Supongo que alguien más prudente o menos antiperonista visceral se hubiese cuidado de utilizar una de las frases icónicas del peronismo, atribuida a Eva Perón. Pero a Carlos hay que reconocerle, en un mundo de dobleces, que tiene una honestidad brutal. Discuto con Rosenkrantz desde hace 20 años. Como joven abogada que conformaba la cátedra de Derecho Constitucional con el gran Chicho, como abogada del Estado como contraparte en juicios donde yo defendía al Estado Nacional y como abogada privada, sé que no pensamos para nada parecido en cientos de temas. Pero siempre le he respetado que es honestamente lo que es.
Lo que dijo Carlos, a oídos de un peronista suena a aberración. Aunque me detengo a pensar que le faltan definiciones sobre qué es una necesidad y qué es un derecho. Supongo que, para el común de la gente, saber qué es una necesidad no requiere mucho desarrollo conceptual. Tal como lo entendió Evita, la necesidad la entienden perfecto los que han conocido el hambre, el frío o el desamparo.

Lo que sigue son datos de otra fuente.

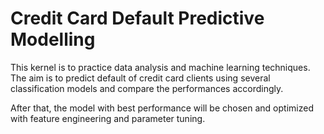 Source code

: # Credit Card Default Predictive Modelling

This kernel is to practice data analysis and machine learning techniques. The aim is to predict default of credit card clients using several classification models and compare the performances accordingly.

After that, the model with best performance will be chosen and optimized with feature engineering and parameter tuning.
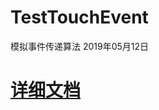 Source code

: # TestTouchEvent
模拟事件传递算法  2019年05月12日
# [详细文档](https://github.com/chengxiaobo3/TestTouchEvent/blob/master/文档/事件传递.md)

Pero, más allá de las definiciones conceptuales, es claro que una necesidad es algo que es percibido por quien la siente como razonablemente imprescindible para poder seguir adelante con su vida. Comer, tener trabajo, acceder a la salud y a educación, tener una jubilación digna, etc. Cuando alguien dice necesidad en términos jurídicos, yo pienso en cosas como esas. También piensan en esos términos quienes escribieron los tratados de Derechos Humanos, que pusieron en cabeza de los Estados la obligación de garantizar determinadas cuestiones a su población. Los llaman derechos y su ausencia es percibida como una necesidad por quienes carecen de ellos.
A este concepto casi intuitivo de necesidad como estado de carencia de algo refería Evita, y encontraba su respuesta en la obligación de satisfacerlo por parte del Estado o de quienes provocan el estado de carencia. Es decir, el derecho a no carecer de ese algo.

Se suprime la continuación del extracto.